P&G did not outline exactly where it plans to cut jobs but it would like to trim more positions in developed markets than in developing ones, where it has “significant growth opportunity,” Chief Financial Officer Jon Moeller told reporters after the meeting.
“We realize that we can’t get the next round of productivity just from squeezing harder, we need to really look at our organization’s design,” he said, adding that P&G will maintain a strong presence in Cincinnati.
Competitors such as Kimberly-Clark Corp and Colgate-Palmolive Co are also trimming their ranks as the industry contends with weak economic conditions in major markets such as the United States and Western Europe.
Some industry watchers have suggested that P&G consider splitting up, separating its beauty businesses from mainstays such as diapers, paper goods and detergent. However, P&G contends that its scale, including more than two dozen brands that each generate more than $1 billion in annual sales, is an advantage.
During the meeting, P&G highlighted some success it has had in emerging markets, such as seeing the Indian diaper category increase fivefold since it started selling Pampers there five years ago. At the same time it is promoting lower-priced items, including Gain and Era detergents, to attract cost-conscious U.S. shoppers it has lost to rivals such as Church & Dwight Co Inc, known for its ARM & HAMMER products.

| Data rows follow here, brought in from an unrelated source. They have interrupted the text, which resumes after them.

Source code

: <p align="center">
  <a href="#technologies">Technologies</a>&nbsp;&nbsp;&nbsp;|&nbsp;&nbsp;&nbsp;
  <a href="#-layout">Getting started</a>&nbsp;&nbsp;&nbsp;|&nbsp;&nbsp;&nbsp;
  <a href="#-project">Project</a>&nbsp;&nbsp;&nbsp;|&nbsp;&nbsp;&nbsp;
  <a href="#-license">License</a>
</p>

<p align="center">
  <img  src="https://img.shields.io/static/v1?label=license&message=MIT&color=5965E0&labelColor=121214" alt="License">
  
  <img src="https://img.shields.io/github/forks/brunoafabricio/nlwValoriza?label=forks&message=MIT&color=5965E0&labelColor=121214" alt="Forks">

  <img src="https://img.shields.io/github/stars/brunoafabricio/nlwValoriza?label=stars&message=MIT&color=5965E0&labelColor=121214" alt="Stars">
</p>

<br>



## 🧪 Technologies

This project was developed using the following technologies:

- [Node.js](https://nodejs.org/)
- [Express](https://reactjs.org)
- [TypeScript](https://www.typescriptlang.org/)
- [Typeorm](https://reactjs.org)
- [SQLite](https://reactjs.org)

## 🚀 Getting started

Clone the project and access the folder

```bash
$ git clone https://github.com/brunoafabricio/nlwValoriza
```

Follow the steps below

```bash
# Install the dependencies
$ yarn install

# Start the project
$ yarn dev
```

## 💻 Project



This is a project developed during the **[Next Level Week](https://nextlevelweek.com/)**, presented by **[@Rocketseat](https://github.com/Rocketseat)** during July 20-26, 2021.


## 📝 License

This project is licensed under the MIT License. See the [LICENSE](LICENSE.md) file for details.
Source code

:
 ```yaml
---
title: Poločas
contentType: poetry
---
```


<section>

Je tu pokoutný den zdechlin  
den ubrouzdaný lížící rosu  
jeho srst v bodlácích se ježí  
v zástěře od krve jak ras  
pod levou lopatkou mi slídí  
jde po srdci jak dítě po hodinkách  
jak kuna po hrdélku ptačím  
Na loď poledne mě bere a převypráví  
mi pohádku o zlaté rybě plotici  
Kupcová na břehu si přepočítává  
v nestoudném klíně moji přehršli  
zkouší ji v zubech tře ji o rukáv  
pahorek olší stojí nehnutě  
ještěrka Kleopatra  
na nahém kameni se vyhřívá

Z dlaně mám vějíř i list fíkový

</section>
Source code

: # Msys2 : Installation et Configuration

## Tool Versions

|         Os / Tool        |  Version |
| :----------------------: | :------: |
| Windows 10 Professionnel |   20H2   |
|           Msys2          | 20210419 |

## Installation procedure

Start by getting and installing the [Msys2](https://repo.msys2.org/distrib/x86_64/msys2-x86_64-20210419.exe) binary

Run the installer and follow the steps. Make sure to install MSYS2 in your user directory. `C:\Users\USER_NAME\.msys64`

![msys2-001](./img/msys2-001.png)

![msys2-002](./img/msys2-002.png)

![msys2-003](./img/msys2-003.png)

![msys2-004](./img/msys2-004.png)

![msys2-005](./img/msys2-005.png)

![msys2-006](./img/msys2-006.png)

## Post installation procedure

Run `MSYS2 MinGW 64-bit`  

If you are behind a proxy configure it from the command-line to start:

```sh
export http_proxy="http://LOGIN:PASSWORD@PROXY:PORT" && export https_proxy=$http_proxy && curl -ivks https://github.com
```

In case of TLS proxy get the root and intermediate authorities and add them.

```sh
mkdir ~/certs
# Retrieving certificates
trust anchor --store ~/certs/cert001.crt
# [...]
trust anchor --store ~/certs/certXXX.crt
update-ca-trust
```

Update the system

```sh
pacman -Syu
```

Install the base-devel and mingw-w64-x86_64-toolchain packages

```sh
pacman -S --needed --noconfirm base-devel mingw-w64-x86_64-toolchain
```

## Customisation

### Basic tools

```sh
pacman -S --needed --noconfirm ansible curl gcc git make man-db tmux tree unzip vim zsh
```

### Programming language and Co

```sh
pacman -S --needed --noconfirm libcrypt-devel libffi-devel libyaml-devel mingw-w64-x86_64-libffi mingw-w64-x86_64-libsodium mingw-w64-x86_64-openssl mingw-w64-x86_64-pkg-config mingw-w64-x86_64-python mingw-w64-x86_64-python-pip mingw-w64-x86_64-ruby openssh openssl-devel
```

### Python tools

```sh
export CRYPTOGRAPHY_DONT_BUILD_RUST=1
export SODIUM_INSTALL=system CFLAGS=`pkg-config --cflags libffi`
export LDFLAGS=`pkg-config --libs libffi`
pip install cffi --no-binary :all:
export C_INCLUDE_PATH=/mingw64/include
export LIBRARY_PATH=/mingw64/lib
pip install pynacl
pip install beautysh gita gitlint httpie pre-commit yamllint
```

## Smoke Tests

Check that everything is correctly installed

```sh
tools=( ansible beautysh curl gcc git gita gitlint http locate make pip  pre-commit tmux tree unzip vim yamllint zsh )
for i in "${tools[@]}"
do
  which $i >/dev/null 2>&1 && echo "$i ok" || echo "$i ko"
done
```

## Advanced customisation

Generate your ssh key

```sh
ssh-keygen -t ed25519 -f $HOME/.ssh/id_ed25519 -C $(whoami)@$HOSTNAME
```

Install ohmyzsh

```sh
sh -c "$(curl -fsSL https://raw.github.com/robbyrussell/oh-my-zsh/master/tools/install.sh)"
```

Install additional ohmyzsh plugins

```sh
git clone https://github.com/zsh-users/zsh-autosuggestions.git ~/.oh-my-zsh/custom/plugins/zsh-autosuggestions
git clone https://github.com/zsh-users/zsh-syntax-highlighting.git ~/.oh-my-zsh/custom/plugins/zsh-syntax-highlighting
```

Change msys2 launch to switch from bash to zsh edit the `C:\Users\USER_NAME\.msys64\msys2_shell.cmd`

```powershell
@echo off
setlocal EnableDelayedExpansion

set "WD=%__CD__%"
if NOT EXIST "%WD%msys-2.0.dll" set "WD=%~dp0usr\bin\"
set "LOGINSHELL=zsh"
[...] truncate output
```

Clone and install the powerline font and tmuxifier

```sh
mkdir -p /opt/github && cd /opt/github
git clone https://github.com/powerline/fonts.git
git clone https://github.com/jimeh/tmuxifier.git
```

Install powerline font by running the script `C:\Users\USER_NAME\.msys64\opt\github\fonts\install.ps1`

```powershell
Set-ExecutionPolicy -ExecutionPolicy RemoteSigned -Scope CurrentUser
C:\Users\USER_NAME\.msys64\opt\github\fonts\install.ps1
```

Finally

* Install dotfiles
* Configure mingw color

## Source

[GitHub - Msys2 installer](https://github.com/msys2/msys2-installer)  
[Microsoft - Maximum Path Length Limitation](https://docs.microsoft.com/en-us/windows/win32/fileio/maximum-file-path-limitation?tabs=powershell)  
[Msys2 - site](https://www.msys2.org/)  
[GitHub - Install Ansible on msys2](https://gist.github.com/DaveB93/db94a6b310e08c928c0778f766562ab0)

P&G has been under pressure to show improvement following the investment of activist investor William Ackman, who may want to see P&G Chairman and Chief Executive Bob McDonald pushed out of his job. Even before Ackman’s involvement, P&G was proceeding with that $10 billion restructuring and other changes.
McDonald spoke only at the beginning and end of P&G’s meeting on Thursday, allowing Moeller and 11 others to address the crowd, showcasing the company’s strategy and its deep bench of long-time executives.
When P&G unveiled a plan to cut $10 billion in costs over five years back in February, it said $6 billion in savings would come from its cost of goods. Now, as it tweaks product formulations, works with local suppliers and takes other steps to trim costs, it should see more than $6 billion in such savings, said Global Product Supply Officer Yannis Skoufalos.
The company said it expects to deliver annual improvement of 5 percent in its manufacturing operations, measured by the number of cases of products produced per person, per year.
Back on Oct. 25, a better-than-expected quarterly report drove P&G shares to their highest level in four years.
P&G stood by the forecasts that it gave at that time, calling for core earnings per share of $1.07 to $1.13 in the current second quarter and $3.80 to $4 this fiscal year. It still expects organic sales, which strip out the impact of acquisitions, divestitures and foreign exchange, to rise 1 to 3 percent this quarter and 2 to 4 percent this year.
On Wednesday, Ackman’s Pershing Square Capital Management disclosed that it raised its combined stake in P&G by 27.4 percent to 27.9 million shares as of Sept. 30, while Warren Buffett’s Berkshire Hathaway reduced its holdings 11.4 percent to 52.79 million shares.